Many studies have investigated activation of ferrate (Fe(VI)) to produce reactive high-valent iron intermediates to enhance the oxidation of micropollutants. However, the differences in the risk of pollutant transformation caused by Fe(IV) and Fe(V) have not been taken seriously. In this study, Fe(VI)-alone, Fe3+/Fe(VI), and NaHCO3/Fe(VI) processes were used to oxidize fluoroquinolone antibiotics to explore the different effects of Fe(IV) and Fe(V) on product accumulation and toxicity changes. The contribution of Fe(IV) to levofloxacin degradation was 99.9% in the Fe3+/Fe(VI) process, and that of Fe(V) was 89.4% in the NaHCO3/Fe(VI) process. The cytotoxicity equivalents of levofloxacin decreased by 1.9 mg phenol/L in the Fe(IV)-dominant process while they significantly (p < 0.05) increased by 4.7 mg phenol/L in the Fe(V)-dominant process. The acute toxicity toward luminescent bacteria and the results for other fluoroquinolone antibiotics also showed that Fe(IV) reduced the toxicity and Fe(V) increased the toxicity.

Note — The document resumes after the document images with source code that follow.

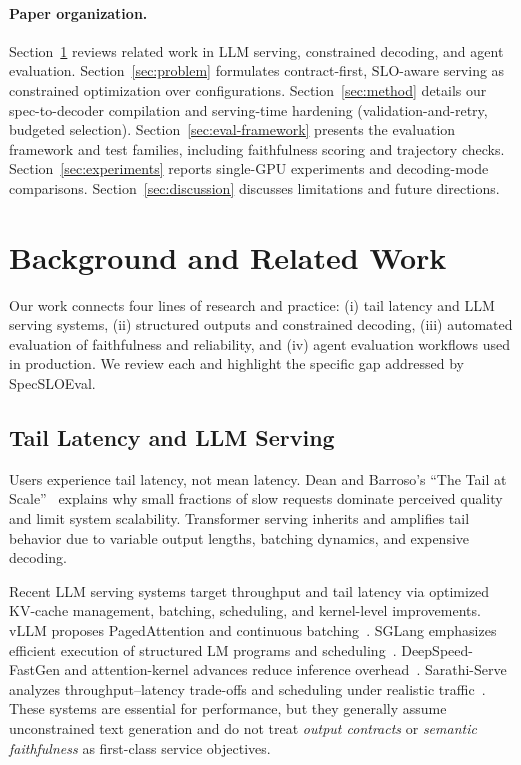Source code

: \documentclass[11pt]{article}
\newcommand{\slo}{\ensuremath{\mathrm{SLO}}}
\begin{document}
\paragraph{Paper organization.}
Section~\ref{sec:background} reviews related work in LLM serving, constrained decoding, and agent evaluation.
Section~\ref{sec:problem} formulates contract-first, \slo-aware serving as constrained optimization over configurations.
Section~\ref{sec:method} details our spec-to-decoder compilation and serving-time hardening (validation-and-retry, budgeted selection).
Section~\ref{sec:eval-framework} presents the evaluation framework and test families, including faithfulness scoring and trajectory checks.
Section~\ref{sec:experiments} reports single-GPU experiments and decoding-mode comparisons.
Section~\ref{sec:discussion} discusses limitations and future directions.

\section{Background and Related Work}
\label{sec:background}

Our work connects four lines of research and practice: (i) tail latency and LLM serving systems, (ii) structured outputs and constrained decoding, (iii) automated evaluation of faithfulness and reliability, and (iv) agent evaluation workflows used in production.
We review each and highlight the specific gap addressed by SpecSLOEval.

\subsection{Tail Latency and LLM Serving}

Users experience tail latency, not mean latency.
Dean and Barroso’s “The Tail at Scale”~\citep{dean2013tail} explains why small fractions of slow requests dominate perceived quality and limit system scalability.
Transformer serving inherits and amplifies tail behavior due to variable output lengths, batching dynamics, and expensive decoding.

Recent LLM serving systems target throughput and tail latency via optimized KV-cache management, batching, scheduling, and kernel-level improvements.
vLLM proposes PagedAttention and continuous batching~\citep{kwon2023vllm}.
SGLang emphasizes efficient execution of structured LM programs and scheduling~\citep{zheng2023sglang}.
DeepSpeed-FastGen and attention-kernel advances reduce inference overhead~\citep{deepspeedFastGen,dao2023flashattention2,prabhu2024vattention}.
Sarathi-Serve analyzes throughput--latency trade-offs and scheduling under realistic traffic~\citep{agrawal2024sarathi}.
These systems are essential for performance, but they generally assume unconstrained text generation and do not treat \emph{output contracts} or \emph{semantic faithfulness} as first-class service objectives.
\end{document}
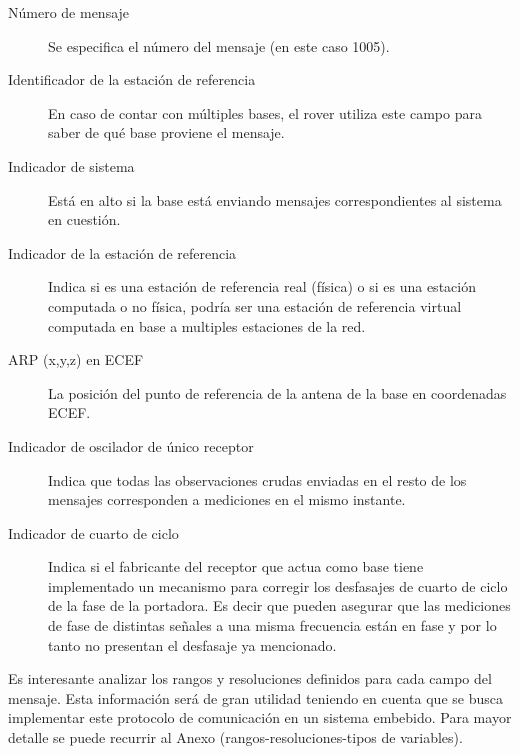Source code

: \documentclass[a4paper,12pt,oneside,onecolumn,final,openright]{book}%
\begin{document}

\begin{description}
	\item[Número de mensaje] Se especifica el número del mensaje (en este caso 1005).
	\item[Identificador de la estación de referencia] En caso de contar con múltiples bases, el rover utiliza este campo para saber de qué base proviene el mensaje.
	\item[Indicador de sistema] Está en alto si la base está enviando mensajes correspondientes al sistema en cuestión.
	\item[Indicador de la estación de referencia] Indica si es una estación de referencia real (física) o si es una estación computada o no física, podría ser una estación de referencia virtual computada en base a multiples estaciones de la red.
	\item[ARP (x,y,z) en ECEF] La posición del punto de referencia de la antena de la base en coordenadas ECEF.
	\item [Indicador de oscilador de único receptor] Indica que todas las observaciones crudas enviadas en el resto de los mensajes corresponden a mediciones en el mismo instante.
	\item[Indicador de cuarto de ciclo] Indica si el fabricante del receptor que actua como base tiene implementado un mecanismo para corregir los desfasajes de cuarto de ciclo de la fase de la portadora. Es decir que pueden asegurar que las mediciones de fase de distintas señales a una misma frecuencia están en fase y por lo tanto no presentan el desfasaje ya mencionado.
\end{description}
	
	Es interesante analizar los rangos y resoluciones definidos para cada campo del mensaje. Esta información será de gran utilidad teniendo en cuenta que se busca implementar este protocolo de comunicación en un sistema embebido. Para mayor detalle se puede recurrir al Anexo (rangos-resoluciones-tipos de variables).
	
\end{document}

Density functional theory calculations showed that Fe(V) induced quinolone ring opening, which would increase the toxicity. Fe(IV) tended to oxidize the piperazine group, which reduced the toxicity. These results show the different-pollutant transformation caused by Fe(IV) and Fe(V). In future, the different risk outcomes during Fe(VI) activation should be taken seriously.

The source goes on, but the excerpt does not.